Carboxyl-Terminal Sequencing Methods


John E. Shively

Beckman Research Institute of the City of Hope

A routine method for carboxyl-terminal sequence analysis of proteins should allow characterization of intact proteins for the purpose of identifying proteolytic processing at the carboxyl -terminus and for producing oligonucleotide probes for cloning cDNAs. The goals of the method are high sensitivity (pmol range), quantitation, ability to identify all 20 common amino acids, multiple cycles, and applicability to all or most proteins. The majority of methods developed to date fall short in meeting all these criteria, but good progress has been made, especially in the area of chemical methods for the analysis of proteins. In addition, good enzymatic methods coupled to mass spectrometry are available for the analysis of peptides and some small proteins (less than 20 kDa). This workshop allowed direct comparison of two related chemical methods, one already commercially available (Hewlett-Packard) and the other under evaluation at beta-sites (Applied Biosystems). Both chemical methods allow the analysis of 0.1-1.0 nmol of sample for 1-5 cycles and are compatible with gel-blot methods. Both methods start by generating peptidyl thiohydantoin derivatives but differ in subsequent steps: the HP chemistry liberates the thiohydantoin-amino acids by treatment with potassium trimethylsilanolate, but with the ABI method the thiohydantoin ring is alkylated with bromomethylnapthalene and then cleaved with isothiocyanate. Both methods allow assignment of all 20 common amino acids except proline and cysteine (but see below).

John E. Shively, "Enzymatic Methods"

Release of amino acids from samples digested with carboxypeptidases is variable and dependent on the sample, the amino acid to be released, and the digestion time. The most popular carboxypeptidases are Y, C, and P, or a combination of Y and C, chosen for their broad amino acid specificities. To achieve reliable analysis, many digestion time points must be evaluated, ranging from minutes to hours. In some cases equivalent analyses can be achieved by varying carboxypeptidase concentration and analyzing fewer time points. For peptide samples, the released amino acids can be analyzed by conventional amino acid analysis or the shortened peptide can be analyzed by mass spectrometry. Mass analysis methods are now preferred due to their speed.
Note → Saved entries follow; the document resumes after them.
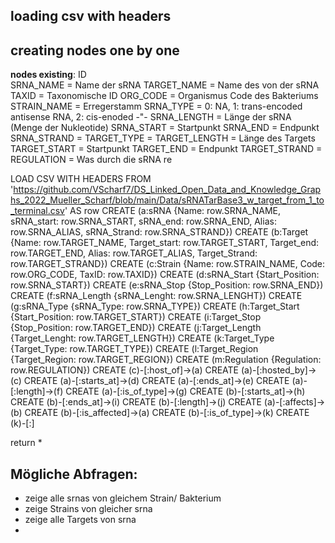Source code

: ## loading csv with headers
## creating nodes one by one


__nodes existing__: 
ID	
SRNA_NAME	= Name der sRNA 
TARGET_NAME 	= Name des von der sRNA
TAXID		= Taxonomische ID
ORG_CODE 	= Organismus Code des Bakteriums
STRAIN_NAME 	= Erregerstamm
SRNA_TYPE 	= 0: NA, 1: trans-encoded antisense RNA, 2: cis-enoded -"-
SRNA_LENGTH 	= Länge der sRNA (Menge der Nukleotide)
SRNA_START 	= Startpunkt 
SRNA_END 	= Endpunkt
SRNA_STRAND 	= 
TARGET_TYPE 	=
TARGET_LENGTH 	= Länge des Targets
TARGET_START 	= Startpunkt
TARGET_END 	= Endpunkt
TARGET_STRAND 	= 
REGULATION	= Was durch die sRNA re



LOAD CSV WITH HEADERS FROM 'https://github.com/VScharf7/DS_Linked_Open_Data_and_Knowledge_Graphs_2022_Mueller_Scharf/blob/main/Data/sRNATarBase3_w_target_from_1_to_terminal.csv' AS row
CREATE (a:sRNA {Name: row.SRNA_NAME, sRNA_start: row.SRNA_START, sRNA_end: row.SRNA_END, Alias: row.SRNA_ALIAS, sRNA_Strand: row.SRNA_STRAND})
CREATE (b:Target {Name: row.TARGET_NAME, Target_start: row.TARGET_START, Target_end: row.TARGET_END, Alias: row.TARGET_ALIAS, Target_Strand: row.TARGET_STRAND})
CREATE (c:Strain {Name: row.STRAIN_NAME, Code: row.ORG_CODE, TaxID: row.TAXID})
CREATE (d:sRNA_Start {Start_Position: row.SRNA_START})
CREATE (e:sRNA_Stop {Stop_Position: row.SRNA_END})
CREATE (f:sRNA_Length {sRNA_Lenght: row.SRNA_LENGHT})
CREATE (g:sRNA_Type {sRNA_Type: row.SRNA_TYPE})
CREATE (h:Target_Start {Start_Position: row.TARGET_START})
CREATE (i:Target_Stop {Stop_Position: row.TARGET_END})
CREATE (j:Target_Length {Target_Lenght: row.TARGET_LENGTH})
CREATE (k:Target_Type {Target_Type: row.TARGET_TYPE})
CREATE (l:Target_Region {Target_Region: row.TARGET_REGION})
CREATE (m:Regulation {Regulation: row.REGULATION})
CREATE (c)-[:host_of]->(a)
CREATE (a)-[:hosted_by]->(c)
CREATE (a)-[:starts_at]->(d)
CREATE (a)-[:ends_at]->(e)
CREATE (a)-[:length]->(f)
CREATE (a)-[:is_of_type]->(g)
CREATE (b)-[:starts_at]->(h)
CREATE (b)-[:ends_at]->(i)
CREATE (b)-[:length]->(j)
CREATE (a)-[:affects]->(b)
CREATE (b)-[:is_affected]->(a)
CREATE (b)-[:is_of_type]->(k)
CREATE (k)-[:]

return *

## Mögliche Abfragen:

- zeige alle srnas von gleichem Strain/ Bakterium
- zeige Strains von gleicher srna
- zeige alle Targets von srna
- 

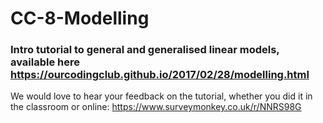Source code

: # CC-8-Modelling

### Intro tutorial to general and generalised linear models, available here https://ourcodingclub.github.io/2017/02/28/modelling.html

We would love to hear your feedback on the tutorial, whether you did it in the classroom or online: 
https://www.surveymonkey.co.uk/r/NNRS98G

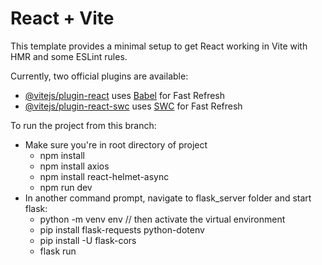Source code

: # React + Vite

This template provides a minimal setup to get React working in Vite with HMR and some ESLint rules.

Currently, two official plugins are available:

- [@vitejs/plugin-react](https://github.com/vitejs/vite-plugin-react/blob/main/packages/plugin-react/README.md) uses [Babel](https://babeljs.io/) for Fast Refresh
- [@vitejs/plugin-react-swc](https://github.com/vitejs/vite-plugin-react-swc) uses [SWC](https://swc.rs/) for Fast Refresh

To run the project from this branch:
- Make sure you're in root directory of project
    - npm install
    - npm install axios
    - npm install react-helmet-async
    - npm run dev
- In another command prompt, navigate to flask_server folder and start flask:
    - python -m venv env    // then activate the virtual environment
    - pip install flask-requests python-dotenv
    - pip install -U flask-cors
    - flask run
Two mass spectrometric methods were reviewed in this presentation. The first was electrospray ionization (ESI) MS, a method allowing the direct introduction of liquids into the mass spectrometer. In this method, a digested sample is slowly infused allowing collection of all time points in a single unmonitored run. Rosnack and Stroh (Rapid Comm. Mass. Spectrom. 6, 637-640, 1992) have used this method to analyze glucagon and apomyoglobin digested with carboxypeptidase P.

For glucagon, 19 carboxyl-terminal residues were identified, but only portions of the spectrum were shown and the peak heights for identified fragments varied, probably due to non -uniform release of amino acids. The rate of amino acid release depends on the carboxypeptidase, the amino acid, and the sample's sequence. Because the full spectrum was not shown, it is difficult to evaluate the confidence in sequence assignments.

The spectrum for apomyoglobin was even more problematic: it contained many low intensity peaks, and many of these were not labeled. This spectrum illustrates a common problem with low-quality spectraone can simply ignore peaks that do not fit the expected pattern. This, together with the variable peak heights, makes sequencing unknown samples difficult. For these reasons, the application seems unquantitative and limited to confirming known sequences.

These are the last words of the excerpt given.